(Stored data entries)
--------
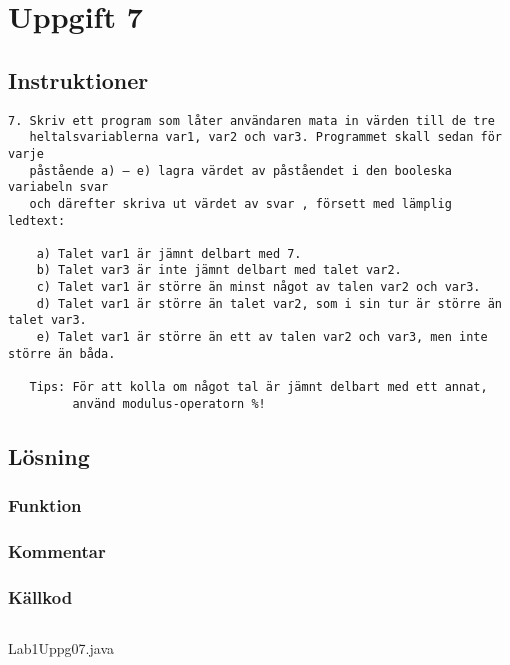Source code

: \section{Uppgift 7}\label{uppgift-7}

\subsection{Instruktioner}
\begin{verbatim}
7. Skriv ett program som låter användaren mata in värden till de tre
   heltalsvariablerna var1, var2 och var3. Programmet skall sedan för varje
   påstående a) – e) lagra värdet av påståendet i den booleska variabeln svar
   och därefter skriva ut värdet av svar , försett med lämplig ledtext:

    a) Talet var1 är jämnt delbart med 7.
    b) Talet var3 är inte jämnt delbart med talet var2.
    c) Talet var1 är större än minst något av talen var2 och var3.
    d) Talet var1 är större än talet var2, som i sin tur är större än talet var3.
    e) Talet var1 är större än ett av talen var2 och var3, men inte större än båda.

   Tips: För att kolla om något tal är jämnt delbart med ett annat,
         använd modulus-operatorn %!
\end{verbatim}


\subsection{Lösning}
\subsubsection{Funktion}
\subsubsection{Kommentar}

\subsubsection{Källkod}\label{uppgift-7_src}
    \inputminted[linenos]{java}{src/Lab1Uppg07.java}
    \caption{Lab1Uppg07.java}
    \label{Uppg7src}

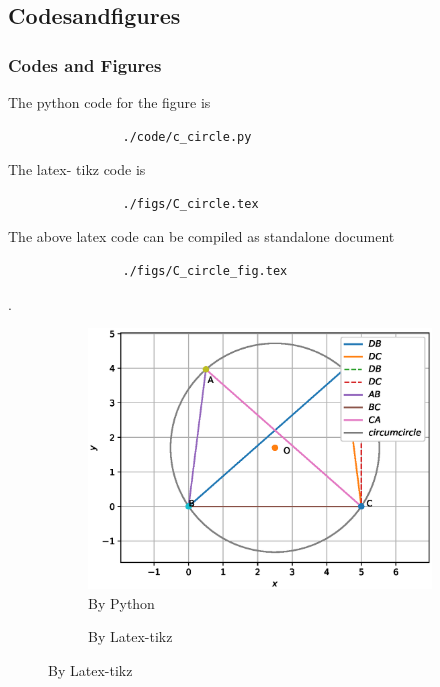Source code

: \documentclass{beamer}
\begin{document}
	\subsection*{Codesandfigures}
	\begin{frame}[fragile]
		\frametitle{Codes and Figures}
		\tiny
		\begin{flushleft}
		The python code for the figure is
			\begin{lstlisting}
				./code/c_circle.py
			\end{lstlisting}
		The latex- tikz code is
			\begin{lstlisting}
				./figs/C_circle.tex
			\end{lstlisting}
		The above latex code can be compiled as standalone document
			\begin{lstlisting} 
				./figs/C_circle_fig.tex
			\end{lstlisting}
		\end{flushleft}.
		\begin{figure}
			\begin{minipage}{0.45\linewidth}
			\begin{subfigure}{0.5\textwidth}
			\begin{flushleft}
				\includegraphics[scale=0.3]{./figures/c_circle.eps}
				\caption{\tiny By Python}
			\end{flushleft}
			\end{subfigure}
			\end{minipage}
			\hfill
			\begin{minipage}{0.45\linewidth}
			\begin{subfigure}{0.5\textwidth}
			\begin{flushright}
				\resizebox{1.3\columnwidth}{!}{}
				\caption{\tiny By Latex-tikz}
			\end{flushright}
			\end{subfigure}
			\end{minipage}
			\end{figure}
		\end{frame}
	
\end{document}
--------
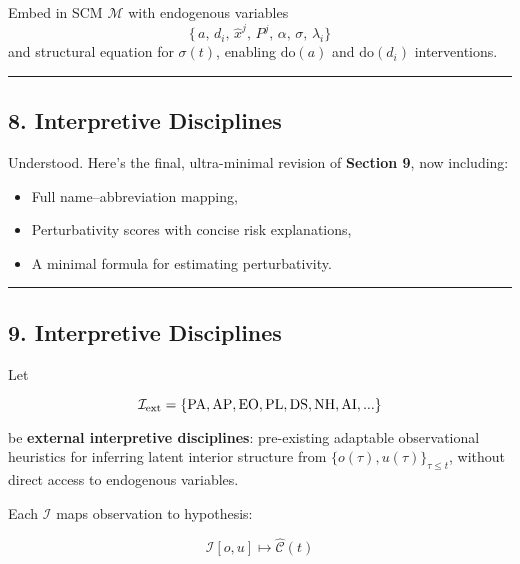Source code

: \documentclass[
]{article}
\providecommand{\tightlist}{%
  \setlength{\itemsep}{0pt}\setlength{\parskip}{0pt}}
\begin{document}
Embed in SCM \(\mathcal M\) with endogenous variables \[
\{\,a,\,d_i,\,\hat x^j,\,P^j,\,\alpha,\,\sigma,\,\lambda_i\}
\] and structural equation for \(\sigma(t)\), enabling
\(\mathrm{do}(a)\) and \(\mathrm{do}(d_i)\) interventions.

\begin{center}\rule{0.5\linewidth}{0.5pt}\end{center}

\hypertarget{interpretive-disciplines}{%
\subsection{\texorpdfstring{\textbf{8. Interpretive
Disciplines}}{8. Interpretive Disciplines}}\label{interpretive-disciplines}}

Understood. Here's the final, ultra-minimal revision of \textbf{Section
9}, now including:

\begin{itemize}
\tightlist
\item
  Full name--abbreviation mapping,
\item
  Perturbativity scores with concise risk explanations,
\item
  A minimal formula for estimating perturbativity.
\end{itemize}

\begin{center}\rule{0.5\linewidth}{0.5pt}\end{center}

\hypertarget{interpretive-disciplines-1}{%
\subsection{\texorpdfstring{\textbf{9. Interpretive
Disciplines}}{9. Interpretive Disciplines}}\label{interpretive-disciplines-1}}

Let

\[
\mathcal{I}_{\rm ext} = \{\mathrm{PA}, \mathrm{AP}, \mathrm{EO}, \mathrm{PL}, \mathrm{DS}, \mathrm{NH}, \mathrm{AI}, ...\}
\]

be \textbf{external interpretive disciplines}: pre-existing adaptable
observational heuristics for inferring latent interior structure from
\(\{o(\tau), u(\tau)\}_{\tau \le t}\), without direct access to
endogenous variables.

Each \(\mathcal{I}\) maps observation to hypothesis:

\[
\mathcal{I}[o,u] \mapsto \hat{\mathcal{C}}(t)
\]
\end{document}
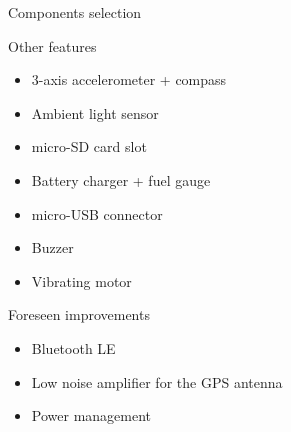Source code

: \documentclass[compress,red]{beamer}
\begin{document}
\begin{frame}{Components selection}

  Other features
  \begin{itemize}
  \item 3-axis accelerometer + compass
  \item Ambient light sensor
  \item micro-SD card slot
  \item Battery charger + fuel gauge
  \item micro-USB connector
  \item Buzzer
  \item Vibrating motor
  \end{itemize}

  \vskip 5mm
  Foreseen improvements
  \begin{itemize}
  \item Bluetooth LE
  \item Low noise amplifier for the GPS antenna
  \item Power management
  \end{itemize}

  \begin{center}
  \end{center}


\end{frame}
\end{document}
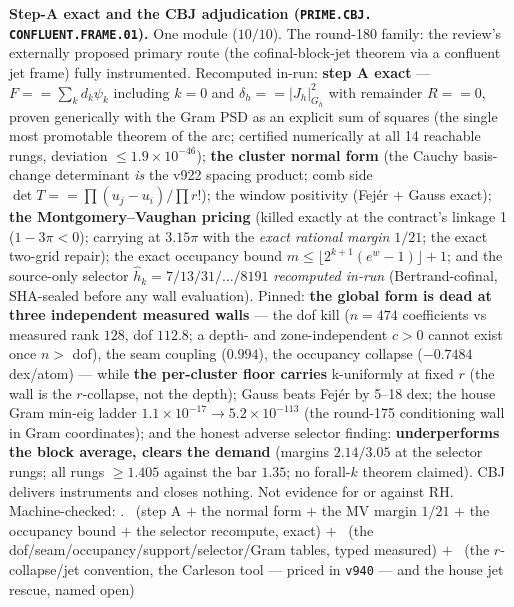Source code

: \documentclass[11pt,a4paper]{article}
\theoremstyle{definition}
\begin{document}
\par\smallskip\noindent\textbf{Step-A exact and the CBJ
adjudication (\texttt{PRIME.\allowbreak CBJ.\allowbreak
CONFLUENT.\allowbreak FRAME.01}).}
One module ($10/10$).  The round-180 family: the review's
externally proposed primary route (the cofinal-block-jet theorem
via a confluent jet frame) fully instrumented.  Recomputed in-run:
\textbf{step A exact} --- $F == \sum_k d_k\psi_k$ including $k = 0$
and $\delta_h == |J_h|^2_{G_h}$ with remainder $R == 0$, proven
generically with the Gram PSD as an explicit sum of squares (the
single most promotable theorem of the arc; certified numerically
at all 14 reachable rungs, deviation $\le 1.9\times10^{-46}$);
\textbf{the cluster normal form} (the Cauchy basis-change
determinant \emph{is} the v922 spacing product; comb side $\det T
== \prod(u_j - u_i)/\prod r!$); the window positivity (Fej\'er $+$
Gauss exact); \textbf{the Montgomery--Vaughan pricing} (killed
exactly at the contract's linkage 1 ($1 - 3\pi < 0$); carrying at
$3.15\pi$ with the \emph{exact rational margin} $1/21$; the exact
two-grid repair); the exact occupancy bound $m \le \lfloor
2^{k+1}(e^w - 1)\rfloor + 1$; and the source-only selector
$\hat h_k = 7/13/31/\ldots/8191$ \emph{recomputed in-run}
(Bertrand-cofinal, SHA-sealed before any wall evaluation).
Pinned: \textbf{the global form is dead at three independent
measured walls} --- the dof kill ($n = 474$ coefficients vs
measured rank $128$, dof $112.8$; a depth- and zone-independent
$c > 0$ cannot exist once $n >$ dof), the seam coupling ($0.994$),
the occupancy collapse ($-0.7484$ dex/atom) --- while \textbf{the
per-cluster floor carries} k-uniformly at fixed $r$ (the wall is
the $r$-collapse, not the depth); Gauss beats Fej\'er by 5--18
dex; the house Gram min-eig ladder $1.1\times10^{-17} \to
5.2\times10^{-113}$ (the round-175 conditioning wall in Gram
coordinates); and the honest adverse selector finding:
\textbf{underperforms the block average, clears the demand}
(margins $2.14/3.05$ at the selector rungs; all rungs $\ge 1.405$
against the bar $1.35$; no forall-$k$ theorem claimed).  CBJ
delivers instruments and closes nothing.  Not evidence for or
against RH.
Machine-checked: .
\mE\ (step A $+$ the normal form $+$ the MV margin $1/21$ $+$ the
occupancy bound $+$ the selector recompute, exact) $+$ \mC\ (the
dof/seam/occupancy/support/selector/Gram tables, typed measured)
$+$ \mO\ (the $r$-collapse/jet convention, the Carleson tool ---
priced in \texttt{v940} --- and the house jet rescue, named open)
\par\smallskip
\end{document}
--------
▸ **Assignment**: Copy out every line above where "label" is present.

▸ **Exercise solution**:
: \section{Uppgift 7}\label{uppgift-7}
\subsubsection{Källkod}\label{uppgift-7_src}
    \label{Uppg7src}
Disciplines}}{8. Interpretive Disciplines}}\label{interpretive-disciplines}}
Disciplines}}{9. Interpretive Disciplines}}\label{interpretive-disciplines-1}}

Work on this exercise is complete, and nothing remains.